Problem to work on: When you set down the entries, keep every word exactly as it is but drop the pictures.

The records:
══════

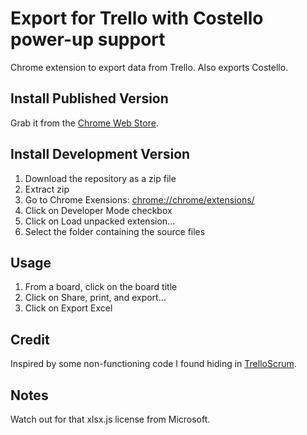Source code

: Export for Trello with Costello power-up support
============

Chrome extension to export data from Trello. Also exports Costello.

Install Published Version
-------------------------
Grab it from the [Chrome Web Store](https://chrome.google.com/webstore/detail/trelloexport/nhdelomnagopgaealggpgojkhcafhnin?hl=en).


Install Development Version
---------------------------
1. Download the repository as a zip file
2. Extract zip
3. Go to Chrome Exensions: [chrome://chrome/extensions/](chrome://chrome/extensions/)
4. Click on Developer Mode checkbox
5. Click on Load unpacked extension...
6. Select the folder containing the source files

Usage
-----
1. From a board, click on the board title
2. Click on Share, print, and export...
3. Click on Export Excel

Credit
------
Inspired by some non-functioning code I found hiding in [TrelloScrum](https://github.com/Q42/TrelloScrum/).


Notes
-----
Watch out for that xlsx.js license from Microsoft.
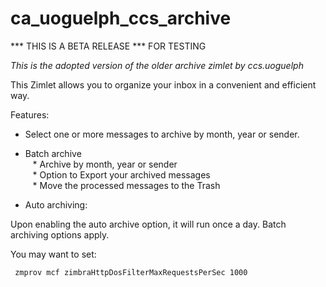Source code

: # ca_uoguelph_ccs_archive

*** THIS IS A BETA RELEASE *** FOR TESTING

_This is the adopted version of the older archive zimlet by ccs.uoguelph_

This Zimlet allows you to organize your inbox in a convenient and efficient way.

Features:

* Select one or more messages to archive by month, year or sender.

* Batch archive  
&nbsp; &nbsp;* Archive by month, year or sender  
&nbsp; &nbsp;* Option to Export your archived messages  
&nbsp; &nbsp;* Move the processed messages to the Trash

* Auto archiving:

Upon enabling the auto archive option, it will run once a day. Batch archiving options apply.

You may want to set:

     zmprov mcf zimbraHttpDosFilterMaxRequestsPerSec 1000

══════

Expected answer:
Source code

: Export for Trello with Costello power-up support
============

Chrome extension to export data from Trello. Also exports Costello.

Install Published Version
-------------------------
Grab it from the [Chrome Web Store](https://chrome.google.com/webstore/detail/trelloexport/nhdelomnagopgaealggpgojkhcafhnin?hl=en).


Install Development Version
---------------------------
1. Download the repository as a zip file
2. Extract zip
3. Go to Chrome Exensions: [chrome://chrome/extensions/](chrome://chrome/extensions/)
4. Click on Developer Mode checkbox
5. Click on Load unpacked extension...
6. Select the folder containing the source files

Usage
-----
1. From a board, click on the board title
2. Click on Share, print, and export...
3. Click on Export Excel

Credit
------
Inspired by some non-functioning code I found hiding in [TrelloScrum](https://github.com/Q42/TrelloScrum/).


Notes
-----
Watch out for that xlsx.js license from Microsoft.
Source code

: # ca_uoguelph_ccs_archive

*** THIS IS A BETA RELEASE *** FOR TESTING

_This is the adopted version of the older archive zimlet by ccs.uoguelph_

This Zimlet allows you to organize your inbox in a convenient and efficient way.

Features:

* Select one or more messages to archive by month, year or sender.

* Batch archive  
&nbsp; &nbsp;* Archive by month, year or sender  
&nbsp; &nbsp;* Option to Export your archived messages  
&nbsp; &nbsp;* Move the processed messages to the Trash

* Auto archiving:

Upon enabling the auto archive option, it will run once a day. Batch archiving options apply.

You may want to set:

     zmprov mcf zimbraHttpDosFilterMaxRequestsPerSec 1000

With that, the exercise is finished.